Note: Now that you have decided to get started with Azure, its always better to get a free trial account (Credit Card required just for validation) if you or your organization doesn't have Azure Account already. If you are not part of any organization and trying to self learn, do not hesitate to create the account, because you will never learn until you try it out by yourself.

When you sign up for Azure, you get 200$ worth of azure credit valid for 1 month, this is more than enough to get started with the key services of azure. However, please be cautious about the services you try for example if you boot up a windows virtual machine of D14 series your credit will run out within an hour approx, so please be careful. Always shut down the services that you are trying after your training period and make sure no services are running. Enough with advises, lets get started!

Ebooks

Free Ebooks from Microsoft Azure press can be a good starting point for getting started with Azure.
There are number of ebooks on various topics, but below are the few ones i strongly recommend.

1. Microsoft Azure Essentials: Fundamentals of Azure

This ebook explores six foundational features of the Microsoft Azure platform, along with insights on getting started with Azure, management tools, and common business scenarios.

2. Microsoft Azure Essentials: Azure Web Apps for Developers

 This book provides information you can use to start building web applications using Azure Web Apps. It will guide you through development, deployment, and configuration tasks that are common for today’s developer building cloud applications.

3.Introducing Azure for IT Professionals

This ebook covers most Azure services are described in some detail, with screenshots used to demonstrate some of the multitude of capabilities of the platform.

You can find other free e-books here  and paid books with discounts here.

Azure Documentation

Almost all the services are covered in the Azure Documentation section here. The documentation is almost updated on a daily basis with new updates and enhancements, the good thing is that the content is managed through Github and Microsoft appreciates people to contribute if you can, however there is editorial team to review.

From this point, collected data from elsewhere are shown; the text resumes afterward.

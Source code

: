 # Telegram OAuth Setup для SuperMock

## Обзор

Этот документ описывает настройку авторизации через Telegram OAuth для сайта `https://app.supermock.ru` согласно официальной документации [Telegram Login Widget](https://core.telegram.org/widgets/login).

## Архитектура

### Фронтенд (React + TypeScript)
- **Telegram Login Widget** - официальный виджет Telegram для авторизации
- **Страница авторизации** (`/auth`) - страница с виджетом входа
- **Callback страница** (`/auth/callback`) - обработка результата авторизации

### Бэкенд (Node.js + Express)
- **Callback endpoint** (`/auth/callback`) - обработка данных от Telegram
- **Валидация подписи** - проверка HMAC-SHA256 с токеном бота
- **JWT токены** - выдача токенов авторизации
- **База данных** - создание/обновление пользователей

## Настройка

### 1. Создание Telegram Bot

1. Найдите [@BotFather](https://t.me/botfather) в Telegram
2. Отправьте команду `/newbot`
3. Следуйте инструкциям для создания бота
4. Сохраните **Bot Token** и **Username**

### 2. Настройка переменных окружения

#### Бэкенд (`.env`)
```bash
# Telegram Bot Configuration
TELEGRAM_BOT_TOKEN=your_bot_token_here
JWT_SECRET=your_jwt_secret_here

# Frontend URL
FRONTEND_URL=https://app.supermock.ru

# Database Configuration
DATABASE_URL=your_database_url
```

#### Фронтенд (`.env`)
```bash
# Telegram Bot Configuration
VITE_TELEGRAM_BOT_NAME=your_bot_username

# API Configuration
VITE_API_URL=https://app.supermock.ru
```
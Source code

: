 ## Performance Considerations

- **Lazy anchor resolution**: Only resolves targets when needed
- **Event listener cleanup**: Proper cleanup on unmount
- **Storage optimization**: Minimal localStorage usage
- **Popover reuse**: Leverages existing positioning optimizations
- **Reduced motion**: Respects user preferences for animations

https://azure.microsoft.com/en-in/documentation/


MSDN Self Learning (Curated Training Path)`

MSDN (Microsoft Developer Network) Subscribers has access to curated training videos and free certifications (Not professional). Check with your organization's IT team or whoever engage with Microsoft on similar activities. If your organization doesn't have one, talk to them and request to subscribe one, if your organization has one already, you can associate yourself with the subscription and leverage the benefits.


Video Tutorials

There are several video training courses and turorials are available for learning Azure. The two best sources for video tutorials are


Blogs to Follow:

There are plenty of active Azure experts consistently blog on various topics, out of them i personally follow

Azure Blog(Official): https://azure.microsoft.com/en-us/blog/
Scott Guthrie: https://weblogs.asp.net/scottgu
Scott Hanselman: http://www.hanselman.com/blog/
Keith Mayer: http://blogs.msdn.com/b/keithmayer/
Chris Pietschmann: http://buildazure.com/
Michael Collier: https://michaelcollier.wordpress.com/
Mike Mckeown: http://www.michaelmckeown.com/

Hope this helps and wish you good luck in starting yourself with Microsoft Azure.